A further improvement of the prior art is achieved according to a preferred embodiment of the invention, by which the electrical contact system comprises a plurality of pairs of contacts, a contact force being generated for each pair of separable contacts, respectively. Pairs of contacts may be connected in parallel here to keep the resistance always low throughout the life even if one pair of contacts burns out. The plurality of movable contacts may be arranged on the contact carrier transversely to their longitudinal axis or in the direction of the longitudinal axis or one after the other transversely to the longitudinal axis, but offset in the direction of the longitudinal axis. As mentioned above, the geometry of a pair of contacts that are burned out can change, for example due to burning itself, or in particular a bimetal contact rivet, due to delamination. The change in shape results in a change in the very important spring pretension and thus also in the contact force. To ensure that an unburnt contact pair is not changed by a burnt contact pair, a force is generated separately for each pair of contacts. This is achieved by designing the spring element advantageously as a leaf spring with separate spring arms for each pair of contacts. This results in a low resistance, even when multiple pairs of contacts are used, one of which can burn out.

Another aspect of the invention relates to a switching device, such as a relay, comprising an electrical contact system according to the invention. The corresponding switching device also comprises an excitation coil and a solenoid, classified as an armature, which is operatively connected to a slide, which acts as a mechanical coupling element. The magnet coil can thereby generate a force as a result of the magnetic field generated by it, which can then be applied to the electrical contact system via the armature and the mechanical coupling element, so that the electrical contact system can be switched by the magnet coil.

Another advantageous mechanism of action of the spring element is based on the generation of a force on the armature/solenoid, which then supports the opening process, so that the contacts can be opened as quickly as possible. The greater the preload force of the spring element, the faster the opening speed of the contacts and the less severe the burning out (corrosion) of the contacts due to the opening arc when opening the electrical load. The lighter the degree of contact burning, the more switching operations can be performed, thereby increasing the service life of the corresponding switching device.

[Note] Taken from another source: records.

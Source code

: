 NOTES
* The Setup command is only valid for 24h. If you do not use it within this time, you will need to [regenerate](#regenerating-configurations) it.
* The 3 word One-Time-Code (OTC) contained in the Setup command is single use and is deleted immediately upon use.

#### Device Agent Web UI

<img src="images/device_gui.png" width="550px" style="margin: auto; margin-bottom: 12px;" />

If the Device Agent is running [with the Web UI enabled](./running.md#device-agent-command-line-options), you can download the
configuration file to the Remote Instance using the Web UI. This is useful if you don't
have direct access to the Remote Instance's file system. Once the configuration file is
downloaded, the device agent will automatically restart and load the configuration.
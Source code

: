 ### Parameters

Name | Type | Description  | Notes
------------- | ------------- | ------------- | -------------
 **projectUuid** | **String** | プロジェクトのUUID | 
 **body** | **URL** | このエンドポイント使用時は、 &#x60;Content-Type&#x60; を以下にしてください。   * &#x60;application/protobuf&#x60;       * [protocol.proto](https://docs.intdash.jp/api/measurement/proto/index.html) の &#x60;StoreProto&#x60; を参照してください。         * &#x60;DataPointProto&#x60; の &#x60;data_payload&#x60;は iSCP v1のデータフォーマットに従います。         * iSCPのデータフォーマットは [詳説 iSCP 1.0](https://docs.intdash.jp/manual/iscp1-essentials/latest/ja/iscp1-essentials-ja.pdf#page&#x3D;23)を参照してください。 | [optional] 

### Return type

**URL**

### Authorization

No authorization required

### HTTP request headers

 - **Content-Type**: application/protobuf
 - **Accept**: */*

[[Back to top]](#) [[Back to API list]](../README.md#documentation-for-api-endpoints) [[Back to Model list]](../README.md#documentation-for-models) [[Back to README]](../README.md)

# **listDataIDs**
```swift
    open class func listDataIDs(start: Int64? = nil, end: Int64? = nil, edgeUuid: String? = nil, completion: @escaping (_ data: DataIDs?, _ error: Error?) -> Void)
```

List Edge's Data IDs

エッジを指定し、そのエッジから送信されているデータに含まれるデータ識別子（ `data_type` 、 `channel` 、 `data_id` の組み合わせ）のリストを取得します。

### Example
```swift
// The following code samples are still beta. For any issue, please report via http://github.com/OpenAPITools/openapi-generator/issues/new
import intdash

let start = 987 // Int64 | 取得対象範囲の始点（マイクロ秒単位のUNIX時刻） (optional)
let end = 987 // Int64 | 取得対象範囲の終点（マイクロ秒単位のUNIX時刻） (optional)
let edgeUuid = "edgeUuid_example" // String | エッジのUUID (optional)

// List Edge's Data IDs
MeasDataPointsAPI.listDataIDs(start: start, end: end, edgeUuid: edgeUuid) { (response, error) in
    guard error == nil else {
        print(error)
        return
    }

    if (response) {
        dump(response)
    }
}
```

The low spring constant of the spring element is particularly advantageous here. The spring constant generally represents the ratio of the force acting on the spring that elongates the spring. Due to the way the system operates, a significant portion of the spring force is applied to the solenoid after the contacts are opened. Only a small part of the contact force is applied, which is a result of the preloading of the spring element (leaf spring) between the movable contact and the busbar connected to the movable contact carrier. The force component counteracts the opening movement and increases as the contacts open wider, because the spring part is increasingly preloaded with the opening movement. A low spring constant means that increasing the preload distance results in only a minimal increase in force, and therefore the solenoid decelerates only very slightly in the opening movement. This results in a faster opening movement of the contacts, thereby extending the service life of the device.

Another advantage is based on the high thermal stability of the spring material. The contact system heats up during the operation of the switch. The spring material has a corresponding thermal stability, which ensures the mechanical properties at elevated temperatures.

Another advantage is based on the fact that the spring material is either not electrically conductive or only low electrically conductive and, in the case of stainless steel, for example has paramagnetic properties. The relationship between the low conductivity or paramagnetism of the spring element and the beneficial effect, i.e. preventing contact soldering, is explained in more detail below.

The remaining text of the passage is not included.